** Opening Dataset extract block **
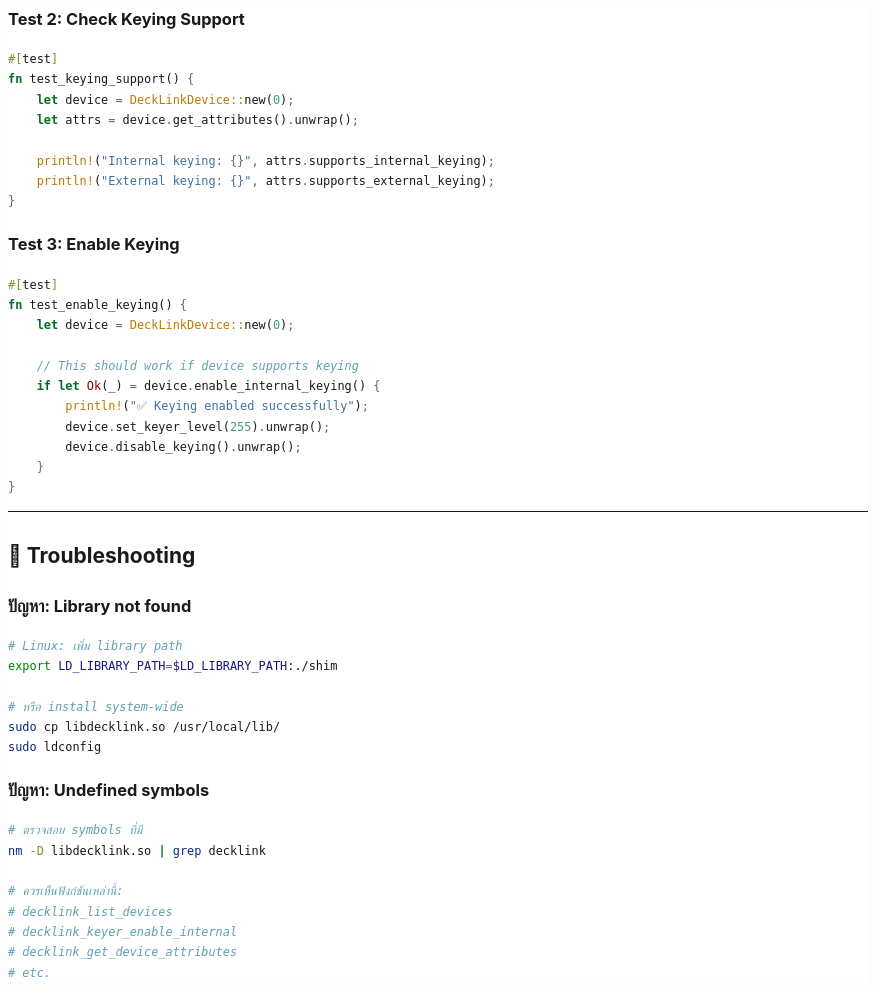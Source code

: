 ### Test 2: Check Keying Support

```rust
#[test]
fn test_keying_support() {
    let device = DeckLinkDevice::new(0);
    let attrs = device.get_attributes().unwrap();
    
    println!("Internal keying: {}", attrs.supports_internal_keying);
    println!("External keying: {}", attrs.supports_external_keying);
}
```

### Test 3: Enable Keying

```rust
#[test]
fn test_enable_keying() {
    let device = DeckLinkDevice::new(0);
    
    // This should work if device supports keying
    if let Ok(_) = device.enable_internal_keying() {
        println!("✅ Keying enabled successfully");
        device.set_keyer_level(255).unwrap();
        device.disable_keying().unwrap();
    }
}
```

---

## 🐛 Troubleshooting

### ปัญหา: Library not found

```bash
# Linux: เพิ่ม library path
export LD_LIBRARY_PATH=$LD_LIBRARY_PATH:./shim

# หรือ install system-wide
sudo cp libdecklink.so /usr/local/lib/
sudo ldconfig
```

### ปัญหา: Undefined symbols

```bash
# ตรวจสอบ symbols ที่มี
nm -D libdecklink.so | grep decklink

# ควรเห็นฟังก์ชันเหล่านี้:
# decklink_list_devices
# decklink_keyer_enable_internal
# decklink_get_device_attributes
# etc.
```
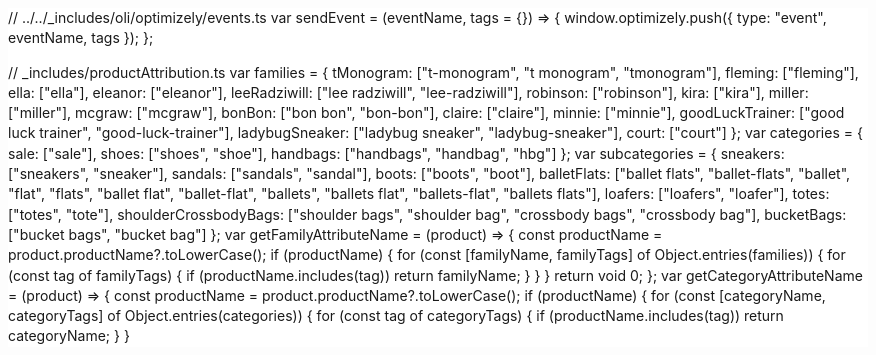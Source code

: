 // ../../_includes/oli/optimizely/events.ts
var sendEvent = (eventName, tags = {}) => {
  window.optimizely.push({
    type: "event",
    eventName,
    tags
  });
};

// _includes/productAttribution.ts
var families = {
  tMonogram: ["t-monogram", "t monogram", "tmonogram"],
  fleming: ["fleming"],
  ella: ["ella"],
  eleanor: ["eleanor"],
  leeRadziwill: ["lee radziwill", "lee-radziwill"],
  robinson: ["robinson"],
  kira: ["kira"],
  miller: ["miller"],
  mcgraw: ["mcgraw"],
  bonBon: ["bon bon", "bon-bon"],
  claire: ["claire"],
  minnie: ["minnie"],
  goodLuckTrainer: ["good luck trainer", "good-luck-trainer"],
  ladybugSneaker: ["ladybug sneaker", "ladybug-sneaker"],
  court: ["court"]
};
var categories = {
  sale: ["sale"],
  shoes: ["shoes", "shoe"],
  handbags: ["handbags", "handbag", "hbg"]
};
var subcategories = {
  sneakers: ["sneakers", "sneaker"],
  sandals: ["sandals", "sandal"],
  boots: ["boots", "boot"],
  balletFlats: ["ballet flats", "ballet-flats", "ballet", "flat", "flats", "ballet flat", "ballet-flat", "ballets", "ballets flat", "ballets-flat", "ballets flats"],
  loafers: ["loafers", "loafer"],
  totes: ["totes", "tote"],
  shoulderCrossbodyBags: ["shoulder bags", "shoulder bag", "crossbody bags", "crossbody bag"],
  bucketBags: ["bucket bags", "bucket bag"]
};
var getFamilyAttributeName = (product) => {
  const productName = product.productName?.toLowerCase();
  if (productName) {
    for (const [familyName, familyTags] of Object.entries(families)) {
      for (const tag of familyTags) {
        if (productName.includes(tag))
          return familyName;
      }
    }
  }
  return void 0;
};
var getCategoryAttributeName = (product) => {
  const productName = product.productName?.toLowerCase();
  if (productName) {
    for (const [categoryName, categoryTags] of Object.entries(categories)) {
      for (const tag of categoryTags) {
        if (productName.includes(tag))
          return categoryName;
      }
    }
** Closing Dataset extract block **
- Activity:
From the first line to the last, repeat the records exactly. Leave out the pictures.

- Exercise solution:
Source code

: ### Test 2: Check Keying Support

```rust
#[test]
fn test_keying_support() {
    let device = DeckLinkDevice::new(0);
    let attrs = device.get_attributes().unwrap();
    
    println!("Internal keying: {}", attrs.supports_internal_keying);
    println!("External keying: {}", attrs.supports_external_keying);
}
```

### Test 3: Enable Keying

```rust
#[test]
fn test_enable_keying() {
    let device = DeckLinkDevice::new(0);
    
    // This should work if device supports keying
    if let Ok(_) = device.enable_internal_keying() {
        println!("✅ Keying enabled successfully");
        device.set_keyer_level(255).unwrap();
        device.disable_keying().unwrap();
    }
}
```

---

## 🐛 Troubleshooting

### ปัญหา: Library not found

```bash
# Linux: เพิ่ม library path
export LD_LIBRARY_PATH=$LD_LIBRARY_PATH:./shim

# หรือ install system-wide
sudo cp libdecklink.so /usr/local/lib/
sudo ldconfig
```

### ปัญหา: Undefined symbols

```bash
# ตรวจสอบ symbols ที่มี
nm -D libdecklink.so | grep decklink

# ควรเห็นฟังก์ชันเหล่านี้:
# decklink_list_devices
# decklink_keyer_enable_internal
# decklink_get_device_attributes
# etc.
```
Source code

: // ../../_includes/oli/optimizely/events.ts
var sendEvent = (eventName, tags = {}) => {
  window.optimizely.push({
    type: "event",
    eventName,
    tags
  });
};

// _includes/productAttribution.ts
var families = {
  tMonogram: ["t-monogram", "t monogram", "tmonogram"],
  fleming: ["fleming"],
  ella: ["ella"],
  eleanor: ["eleanor"],
  leeRadziwill: ["lee radziwill", "lee-radziwill"],
  robinson: ["robinson"],
  kira: ["kira"],
  miller: ["miller"],
  mcgraw: ["mcgraw"],
  bonBon: ["bon bon", "bon-bon"],
  claire: ["claire"],
  minnie: ["minnie"],
  goodLuckTrainer: ["good luck trainer", "good-luck-trainer"],
  ladybugSneaker: ["ladybug sneaker", "ladybug-sneaker"],
  court: ["court"]
};
var categories = {
  sale: ["sale"],
  shoes: ["shoes", "shoe"],
  handbags: ["handbags", "handbag", "hbg"]
};
var subcategories = {
  sneakers: ["sneakers", "sneaker"],
  sandals: ["sandals", "sandal"],
  boots: ["boots", "boot"],
  balletFlats: ["ballet flats", "ballet-flats", "ballet", "flat", "flats", "ballet flat", "ballet-flat", "ballets", "ballets flat", "ballets-flat", "ballets flats"],
  loafers: ["loafers", "loafer"],
  totes: ["totes", "tote"],
  shoulderCrossbodyBags: ["shoulder bags", "shoulder bag", "crossbody bags", "crossbody bag"],
  bucketBags: ["bucket bags", "bucket bag"]
};
var getFamilyAttributeName = (product) => {
  const productName = product.productName?.toLowerCase();
  if (productName) {
    for (const [familyName, familyTags] of Object.entries(families)) {
      for (const tag of familyTags) {
        if (productName.includes(tag))
          return familyName;
      }
    }
  }
  return void 0;
};
var getCategoryAttributeName = (product) => {
  const productName = product.productName?.toLowerCase();
  if (productName) {
    for (const [categoryName, categoryTags] of Object.entries(categories)) {
      for (const tag of categoryTags) {
        if (productName.includes(tag))
          return categoryName;
      }
    }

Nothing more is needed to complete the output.